Edit: The color codes displacement from equilibrium (red higher, blue lower)

Edit: Gradient

 A: Generally, it's impossible to define a wave direction in a specific point, as there may be two (or more) superposing waves passing through any point, each with its own direction.
Moreover, it may be impossible to tell how the wave will move, knowing only the displacements at a specific time (though that may depend on what is the wave equation) That is because in most systems, the wave equation is of the second order in time, which means that to solve it you need not only the initail displacements, but also the initial time derivative of the dsplacements. 
Assuming that you know the time evolution of the wave, you may be able to identify the set of points at which the displacement has a specific value and analyze how these sets change. But as I said before, it's impossible to calculate from a still image of the wave.

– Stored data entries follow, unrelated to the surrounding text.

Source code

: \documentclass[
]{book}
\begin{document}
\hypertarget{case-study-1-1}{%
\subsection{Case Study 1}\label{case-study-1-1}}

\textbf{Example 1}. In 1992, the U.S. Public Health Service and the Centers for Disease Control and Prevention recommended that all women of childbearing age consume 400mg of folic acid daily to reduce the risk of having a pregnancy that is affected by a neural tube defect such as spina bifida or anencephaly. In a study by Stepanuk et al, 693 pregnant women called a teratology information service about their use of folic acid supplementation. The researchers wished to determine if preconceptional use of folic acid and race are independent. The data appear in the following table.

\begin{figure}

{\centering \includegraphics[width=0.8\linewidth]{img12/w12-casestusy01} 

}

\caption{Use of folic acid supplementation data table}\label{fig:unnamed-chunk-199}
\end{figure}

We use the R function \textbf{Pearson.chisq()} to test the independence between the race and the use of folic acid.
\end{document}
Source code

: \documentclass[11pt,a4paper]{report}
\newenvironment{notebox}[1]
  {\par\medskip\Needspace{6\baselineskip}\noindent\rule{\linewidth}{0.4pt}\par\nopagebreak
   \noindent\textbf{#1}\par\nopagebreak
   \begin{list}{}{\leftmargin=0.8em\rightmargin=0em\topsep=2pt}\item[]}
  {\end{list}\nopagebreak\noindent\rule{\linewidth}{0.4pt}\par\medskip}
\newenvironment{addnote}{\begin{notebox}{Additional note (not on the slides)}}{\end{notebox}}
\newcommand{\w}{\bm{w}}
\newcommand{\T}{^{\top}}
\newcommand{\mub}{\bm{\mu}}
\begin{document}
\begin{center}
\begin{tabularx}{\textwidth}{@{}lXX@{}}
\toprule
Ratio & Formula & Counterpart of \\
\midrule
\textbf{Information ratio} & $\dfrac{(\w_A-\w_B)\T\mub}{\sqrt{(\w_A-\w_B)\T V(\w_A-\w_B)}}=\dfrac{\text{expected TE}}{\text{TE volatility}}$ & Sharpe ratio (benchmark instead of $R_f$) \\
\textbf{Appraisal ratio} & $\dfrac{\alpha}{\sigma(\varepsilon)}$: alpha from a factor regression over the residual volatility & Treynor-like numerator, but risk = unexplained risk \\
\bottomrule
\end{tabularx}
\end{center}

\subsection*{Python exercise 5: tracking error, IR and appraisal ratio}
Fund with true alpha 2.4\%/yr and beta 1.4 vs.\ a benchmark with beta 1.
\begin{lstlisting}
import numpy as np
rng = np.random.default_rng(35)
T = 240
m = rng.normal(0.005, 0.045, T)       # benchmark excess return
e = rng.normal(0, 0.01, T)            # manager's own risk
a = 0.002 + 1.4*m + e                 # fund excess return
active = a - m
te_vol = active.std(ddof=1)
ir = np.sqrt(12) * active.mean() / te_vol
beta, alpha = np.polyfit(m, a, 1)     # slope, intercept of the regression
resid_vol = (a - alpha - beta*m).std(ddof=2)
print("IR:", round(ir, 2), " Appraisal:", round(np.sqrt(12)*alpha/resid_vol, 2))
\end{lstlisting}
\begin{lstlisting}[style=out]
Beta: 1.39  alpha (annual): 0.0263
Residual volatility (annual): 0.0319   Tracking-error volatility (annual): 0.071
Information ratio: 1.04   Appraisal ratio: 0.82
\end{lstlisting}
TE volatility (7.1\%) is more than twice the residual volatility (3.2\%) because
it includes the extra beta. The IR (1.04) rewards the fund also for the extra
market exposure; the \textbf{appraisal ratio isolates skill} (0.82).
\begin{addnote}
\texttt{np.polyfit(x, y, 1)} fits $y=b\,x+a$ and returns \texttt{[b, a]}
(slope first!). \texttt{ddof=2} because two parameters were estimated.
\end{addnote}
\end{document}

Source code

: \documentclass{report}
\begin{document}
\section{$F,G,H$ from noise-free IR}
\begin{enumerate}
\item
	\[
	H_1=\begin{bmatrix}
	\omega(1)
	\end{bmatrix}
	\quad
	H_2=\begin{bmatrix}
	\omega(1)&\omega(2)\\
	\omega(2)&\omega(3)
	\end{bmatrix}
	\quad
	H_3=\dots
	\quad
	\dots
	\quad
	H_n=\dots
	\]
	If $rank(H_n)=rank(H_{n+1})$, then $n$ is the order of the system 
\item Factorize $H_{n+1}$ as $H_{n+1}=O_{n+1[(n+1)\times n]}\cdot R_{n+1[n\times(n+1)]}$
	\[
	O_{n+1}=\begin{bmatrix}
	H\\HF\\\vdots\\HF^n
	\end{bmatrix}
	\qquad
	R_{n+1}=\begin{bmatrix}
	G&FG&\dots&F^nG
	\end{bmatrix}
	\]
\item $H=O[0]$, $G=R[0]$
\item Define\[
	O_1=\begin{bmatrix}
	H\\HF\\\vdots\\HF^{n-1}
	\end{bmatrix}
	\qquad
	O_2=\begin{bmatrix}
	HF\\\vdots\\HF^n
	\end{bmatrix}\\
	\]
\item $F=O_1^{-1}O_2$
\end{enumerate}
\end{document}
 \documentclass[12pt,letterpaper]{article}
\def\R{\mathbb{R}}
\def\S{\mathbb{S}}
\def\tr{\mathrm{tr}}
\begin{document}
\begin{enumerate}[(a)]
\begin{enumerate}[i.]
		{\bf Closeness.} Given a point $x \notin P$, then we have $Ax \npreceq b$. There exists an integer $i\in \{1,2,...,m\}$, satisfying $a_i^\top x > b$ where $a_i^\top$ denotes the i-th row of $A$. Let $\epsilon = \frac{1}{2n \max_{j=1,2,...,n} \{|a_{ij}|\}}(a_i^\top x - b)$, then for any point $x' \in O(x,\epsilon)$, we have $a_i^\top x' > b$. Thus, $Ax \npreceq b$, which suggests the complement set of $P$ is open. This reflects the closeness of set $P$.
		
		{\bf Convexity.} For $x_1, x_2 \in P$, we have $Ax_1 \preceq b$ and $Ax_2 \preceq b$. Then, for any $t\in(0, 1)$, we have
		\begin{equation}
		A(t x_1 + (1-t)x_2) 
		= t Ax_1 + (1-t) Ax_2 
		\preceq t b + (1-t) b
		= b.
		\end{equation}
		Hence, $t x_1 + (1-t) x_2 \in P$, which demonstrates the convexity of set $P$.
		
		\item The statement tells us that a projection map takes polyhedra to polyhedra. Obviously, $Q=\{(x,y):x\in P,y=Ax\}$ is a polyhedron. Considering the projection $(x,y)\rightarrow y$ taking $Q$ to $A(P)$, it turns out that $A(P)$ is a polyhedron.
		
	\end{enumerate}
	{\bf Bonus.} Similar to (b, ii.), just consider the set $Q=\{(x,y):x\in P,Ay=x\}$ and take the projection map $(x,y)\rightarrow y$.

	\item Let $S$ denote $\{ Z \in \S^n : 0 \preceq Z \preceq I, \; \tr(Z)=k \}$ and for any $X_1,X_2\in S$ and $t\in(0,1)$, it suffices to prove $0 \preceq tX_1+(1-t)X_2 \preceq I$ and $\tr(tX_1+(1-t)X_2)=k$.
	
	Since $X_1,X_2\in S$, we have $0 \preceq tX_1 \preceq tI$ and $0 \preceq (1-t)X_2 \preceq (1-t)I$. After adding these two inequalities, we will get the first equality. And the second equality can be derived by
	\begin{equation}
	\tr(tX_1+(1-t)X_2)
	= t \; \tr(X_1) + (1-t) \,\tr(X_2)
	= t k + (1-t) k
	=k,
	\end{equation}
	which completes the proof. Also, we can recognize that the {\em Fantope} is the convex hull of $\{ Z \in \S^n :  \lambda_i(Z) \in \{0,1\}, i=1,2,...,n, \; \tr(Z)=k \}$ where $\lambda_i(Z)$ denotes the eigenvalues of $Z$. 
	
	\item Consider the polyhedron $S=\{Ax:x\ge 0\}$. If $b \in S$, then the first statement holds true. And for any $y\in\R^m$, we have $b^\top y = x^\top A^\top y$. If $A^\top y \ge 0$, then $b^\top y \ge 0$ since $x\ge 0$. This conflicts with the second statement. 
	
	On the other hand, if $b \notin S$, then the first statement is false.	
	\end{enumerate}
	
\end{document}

A: If the colours indicate different displacements from the equilibrium position then the locus of all points which are in phase (same colour) is called a wavefront.
The direction of motion of a wave is at right angles to the wavefront.
A: You should ascribe numerical values to each color (or, better, use the actual numerical values from the software used to build the image) and then perform "numerical differentiation" (Google it) to calculate the gradient of the function - there are several methods, and it is not easy to get decent accuracy. For what it's worth, to get smoother results, you may consider your numbers as a real function of a complex variable (x+iy) and calculate the gradient as a complex numerical derivative of the real function with respect to the complex variable averaged over 4 directions (along the abscissa, along the ordinate, and along the two diagonals).